++++ Extracted information
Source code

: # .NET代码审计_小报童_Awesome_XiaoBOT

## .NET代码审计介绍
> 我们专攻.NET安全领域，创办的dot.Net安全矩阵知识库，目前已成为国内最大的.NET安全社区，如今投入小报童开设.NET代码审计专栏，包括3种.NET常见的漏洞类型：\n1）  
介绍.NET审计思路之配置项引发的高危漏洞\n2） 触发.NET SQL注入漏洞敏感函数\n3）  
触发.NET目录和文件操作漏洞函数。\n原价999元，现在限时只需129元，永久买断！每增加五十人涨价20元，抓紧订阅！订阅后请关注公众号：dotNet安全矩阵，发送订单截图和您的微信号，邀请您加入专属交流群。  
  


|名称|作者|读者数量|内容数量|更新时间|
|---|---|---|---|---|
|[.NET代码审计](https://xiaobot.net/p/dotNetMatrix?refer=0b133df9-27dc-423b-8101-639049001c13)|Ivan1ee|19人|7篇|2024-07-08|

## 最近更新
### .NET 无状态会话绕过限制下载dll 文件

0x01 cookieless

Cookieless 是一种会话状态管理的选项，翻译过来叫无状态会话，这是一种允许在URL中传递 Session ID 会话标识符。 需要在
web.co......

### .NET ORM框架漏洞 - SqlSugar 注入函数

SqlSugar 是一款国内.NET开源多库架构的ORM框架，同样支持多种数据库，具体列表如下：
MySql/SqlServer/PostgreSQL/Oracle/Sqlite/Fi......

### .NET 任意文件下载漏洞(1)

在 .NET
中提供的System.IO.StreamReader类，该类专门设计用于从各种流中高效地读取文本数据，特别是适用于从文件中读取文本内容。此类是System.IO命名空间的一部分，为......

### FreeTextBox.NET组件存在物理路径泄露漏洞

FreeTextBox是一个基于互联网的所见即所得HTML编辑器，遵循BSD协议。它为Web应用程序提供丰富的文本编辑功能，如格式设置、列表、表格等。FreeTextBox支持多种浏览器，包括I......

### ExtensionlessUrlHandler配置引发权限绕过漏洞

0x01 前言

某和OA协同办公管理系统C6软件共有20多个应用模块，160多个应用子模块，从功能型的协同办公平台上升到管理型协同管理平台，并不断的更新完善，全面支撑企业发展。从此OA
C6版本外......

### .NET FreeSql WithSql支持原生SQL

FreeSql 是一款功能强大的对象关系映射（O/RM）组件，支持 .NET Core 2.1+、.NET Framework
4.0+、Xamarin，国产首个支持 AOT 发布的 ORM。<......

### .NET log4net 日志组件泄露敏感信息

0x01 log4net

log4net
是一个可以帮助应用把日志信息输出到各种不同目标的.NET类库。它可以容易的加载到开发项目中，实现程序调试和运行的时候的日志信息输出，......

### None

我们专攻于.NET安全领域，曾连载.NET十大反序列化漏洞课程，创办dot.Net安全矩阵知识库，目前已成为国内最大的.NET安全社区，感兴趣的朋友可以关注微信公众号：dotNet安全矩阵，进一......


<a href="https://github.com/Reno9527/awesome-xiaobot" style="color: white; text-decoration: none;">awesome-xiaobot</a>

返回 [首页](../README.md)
++++++++
++++ Extracted information
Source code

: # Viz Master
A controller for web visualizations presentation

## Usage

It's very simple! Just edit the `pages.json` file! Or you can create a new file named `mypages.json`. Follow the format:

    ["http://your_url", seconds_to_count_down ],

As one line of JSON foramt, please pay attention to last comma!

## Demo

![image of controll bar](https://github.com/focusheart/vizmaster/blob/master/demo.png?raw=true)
++++++++
++++ Extracted information
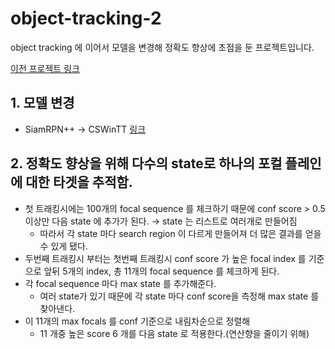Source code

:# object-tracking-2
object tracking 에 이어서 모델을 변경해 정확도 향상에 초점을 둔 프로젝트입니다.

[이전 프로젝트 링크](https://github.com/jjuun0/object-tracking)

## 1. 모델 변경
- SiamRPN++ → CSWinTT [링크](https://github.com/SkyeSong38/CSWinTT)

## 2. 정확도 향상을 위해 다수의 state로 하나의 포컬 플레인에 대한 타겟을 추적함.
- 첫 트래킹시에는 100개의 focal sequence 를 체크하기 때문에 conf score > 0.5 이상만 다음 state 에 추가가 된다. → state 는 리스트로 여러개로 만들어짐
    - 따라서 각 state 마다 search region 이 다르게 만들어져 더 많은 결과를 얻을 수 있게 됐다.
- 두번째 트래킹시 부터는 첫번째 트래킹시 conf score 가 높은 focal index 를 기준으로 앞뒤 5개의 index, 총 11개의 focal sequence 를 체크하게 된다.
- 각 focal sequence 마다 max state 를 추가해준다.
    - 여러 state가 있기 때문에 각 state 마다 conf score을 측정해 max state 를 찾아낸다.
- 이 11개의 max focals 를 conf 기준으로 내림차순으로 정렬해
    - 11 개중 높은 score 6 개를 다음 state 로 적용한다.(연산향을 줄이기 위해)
++++++++
Search term "tracking": return each line of the data that contains it.

:# object-tracking-2
object tracking 에 이어서 모델을 변경해 정확도 향상에 초점을 둔 프로젝트입니다.
[이전 프로젝트 링크](https://github.com/jjuun0/object-tracking)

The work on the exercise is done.